2015: el trabajo no da la felicidad

A ver, ya sé que la frase es con el dinero y que el trabajo es un mal necesario, pero es mi blog y son mis juegos de palabras.

En 2015 y gracias a un contacto conseguí un trabajo. También descubrí que trabajar muchísimas horas es un anestésico maravilloso cuando todo a tu alrededor es un desastre. Por suerte me di cuenta de que ese no era el mejor camino y decidí cambiar un poco el rumbo. Me busqué algo que hacer que tuviera un horario programado como forma de obligarme a parar y a salir a mi hora.

También me mudé. Tuve mucha suerte porque conocía al chico que vivía antes en mi piso. Le seguía en redes sociales y leí que quería buscarse un piso más cerca del trabajo, así que lo hablamos y fue salir él y entrar yo.

Ese año se murió Elena, la mujer de mi padre.
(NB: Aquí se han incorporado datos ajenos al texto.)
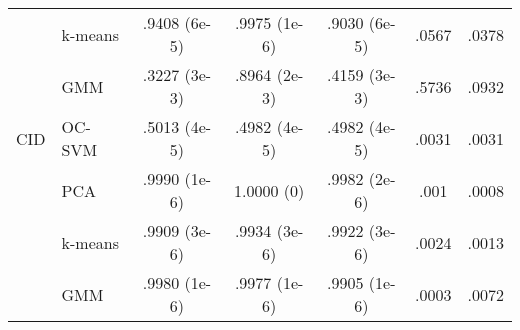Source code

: \documentclass[10pt,a4paper,conference]{IEEEtran}
\begin{document}
\begin{table*}[t!]
\begin{threeparttable}
\begin{tabular}{llccccc}
\ & k-means & .9408  (6e-5) & .9975 (1e-6) & .9030 (6e-5) & .0567 & .0378  \\ 
\ & GMM & .3227 (3e-3) & .8964 (2e-3) & .4159 (3e-3) & .5736 & .0932 \\ \hline 
CID & OC-SVM & .5013 (4e-5) & .4982 (4e-5) & .4982 (4e-5) & .0031 & .0031  \\ 
\ & PCA & .9990 (1e-6) & 1.0000 (0) & .9982 (2e-6) & .001 & .0008  \\ 
\ & k-means & .9909 (3e-6) & .9934 (3e-6) & .9922 (3e-6) & .0024 & .0013  \\ 
\ & GMM & .9980 (1e-6) & .9977 (1e-6) & .9905 (1e-6) & .0003 & .0072 \\ \hline 
\end{tabular}
\end{threeparttable}
\label{tab1:auc}
\end{table*}







\end{document}
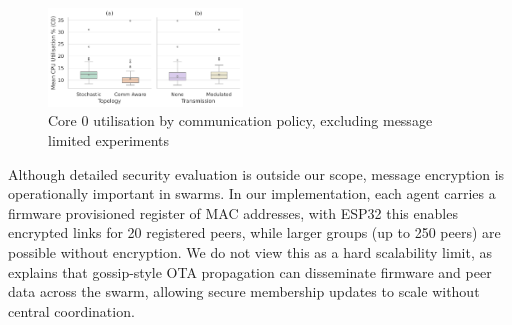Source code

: \documentclass[conference]{IEEEtran}
\begin{document}
\begin{figure}[H]
    \centering
    \includegraphics[width=0.46\textwidth]{cpu_util.pdf}
    \caption{Core 0 utilisation by communication policy, excluding message limited experiments}
    \label{fig:cpu_util}
\end{figure}



Although detailed security evaluation is outside our scope, message encryption is operationally important in swarms. In our implementation, each agent carries a firmware provisioned register of MAC addresses, with ESP32 this enables encrypted links for 20 registered peers, while larger groups (up to 250 peers) are possible without encryption. We do not view this as a hard scalability limit, as \cite{varadharajan_over--air_2018} explains that gossip-style OTA propagation can disseminate firmware and peer data across the swarm, allowing secure membership updates to scale without central coordination.
\end{document}
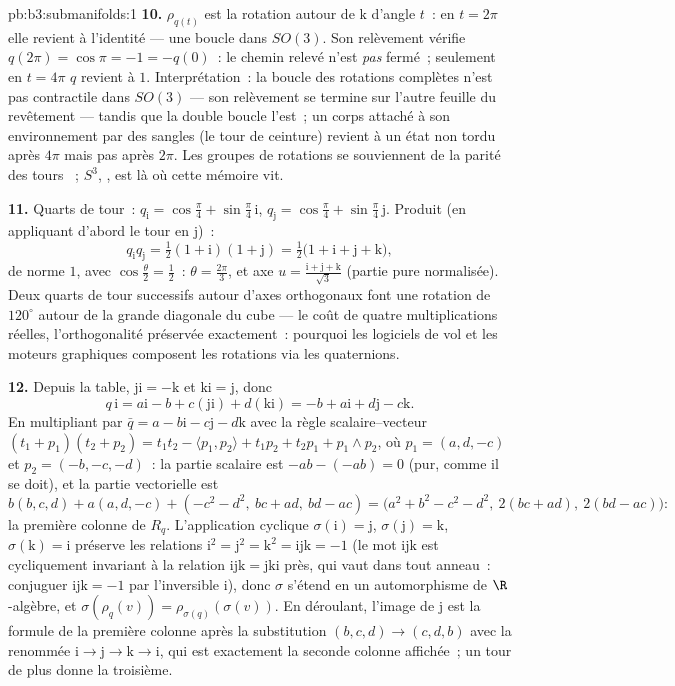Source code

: \begin{solution}{pb:b3:submanifolds:1}
\textbf{10.} $\rho_{q(t)}$ est la rotation autour de
$\mathrm k$ d'angle $t$~: en $t = 2\pi$ elle revient à
l'identité --- une boucle dans $SO(3)$. Son relèvement
vérifie $q(2\pi) = \cos\pi = -1 = -q(0)$~: le chemin relevé
n'est \emph{pas} fermé~; seulement en $t = 4\pi$ $q$
revient à $1$. Interprétation~: la boucle des rotations
complètes n'est pas contractile dans $SO(3)$ --- son
relèvement se termine sur l'autre feuille du revêtement ---
tandis que la double boucle l'est~; un corps attaché à son
environnement par des sangles (le tour de ceinture)
revient à un état non tordu après $4\pi$ mais pas après
$2\pi$. Les groupes de rotations se souviennent de la
parité des tours ~; $S^3$, , est
là où cette mémoire vit.

\textbf{11.} Quarts de tour~: $q_{\mathrm i} =
\cos\frac\pi4 + \sin\frac\pi4\,\mathrm i$, $q_{\mathrm j} =
\cos\frac\pi4 + \sin\frac\pi4\,\mathrm j$. Produit (en
appliquant d'abord le tour en $\mathrm j$)~:
\[
q_{\mathrm i}q_{\mathrm j} = \tfrac12(1 + \mathrm i)(1 +
\mathrm j) = \tfrac12\bigl(1 + \mathrm i + \mathrm j +
\mathrm k\bigr),
\]
de norme $1$, avec $\cos\frac\theta2 = \frac12$~: $\theta =
\frac{2\pi}3$, et axe $u = \frac{\mathrm i + \mathrm j +
\mathrm k}{\sqrt3}$ (partie pure normalisée). Deux quarts
de tour successifs autour d'axes orthogonaux font une
rotation de $120^\circ$ autour de la grande diagonale du
cube --- le coût de quatre multiplications réelles, l'orthogonalité
préservée exactement~: pourquoi les logiciels de vol et les
moteurs graphiques composent les rotations via les
quaternions.

\textbf{12.} Depuis la table, $\mathrm{ji} = -\mathrm k$ et
$\mathrm{ki} = \mathrm j$, donc
\[
q\,\mathrm i = a\mathrm i - b + c(\mathrm{ji}) +
d(\mathrm{ki}) = -b + a\mathrm i + d\mathrm j - c\mathrm k .
\]
En multipliant par $\bar q = a - b\mathrm i - c\mathrm j -
d\mathrm k$ avec la règle scalaire--vecteur $(t_1 +
p_1)(t_2 + p_2) = t_1t_2 - \langle p_1, p_2\rangle +
t_1p_2 + t_2p_1 + p_1\wedge p_2$, où $p_1 = (a, d, -c)$ et
$p_2 = (-b, -c, -d)$~: la partie scalaire est $-ab - (-ab)
= 0$ (pur, comme il se doit), et la partie vectorielle est
\[
b(b, c, d) + a(a, d, -c) + (-c^2 - d^2,\ bc + ad,\ bd - ac)
= \bigl(a^2 + b^2 - c^2 - d^2,\ 2(bc + ad),\ 2(bd -
ac)\bigr) :
\]
la première colonne de $R_q$. L'application cyclique
$\sigma(\mathrm i) = \mathrm j$, $\sigma(\mathrm j) =
\mathrm k$, $\sigma(\mathrm k) = \mathrm i$ préserve les
relations $\mathrm i^2 = \mathrm j^2 = \mathrm k^2 =
\mathrm{ijk} = -1$ (le mot $\mathrm{ijk}$ est
cycliquement invariant à la relation $\mathrm{ijk} =
\mathrm{jki}$ près, qui vaut dans tout anneau~: conjuguer
$\mathrm{ijk} = -1$ par l'inversible $\mathrm i$), donc
$\sigma$ s'étend en un automorphisme de $\R$-algèbre, et
$\sigma(\rho_q(v)) = \rho_{\sigma(q)}(\sigma(v))$. En
déroulant, l'image de $\mathrm j$ est la formule de la
première colonne après la substitution $(b, c, d) \to (c,
d, b)$ avec la  renommée $\mathrm i \to \mathrm j \to
\mathrm k \to \mathrm i$, qui est exactement la seconde
colonne affichée~; un tour de plus donne la troisième.


\end{solution}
Algunos/as me habréis leído acerca de ella. Una mujer maravillosa, con carisma y capaz de llenar una habitación con su presencia. En 2014 le detectaron un cáncer y en 2015 se le reprodujo. Han pasado cuatro años y medio y aún la echo de menos. Tuve la suerte de verla unos pocos días antes y, aunque ya estaba muy malita, pasamos un ratito agradable en la medida de lo posible.

Ay, Elena, si vieras cómo me van las cosas ahora… nos podríamos alegrar juntas y, bueno, alguna sorpresa igual te llevabas.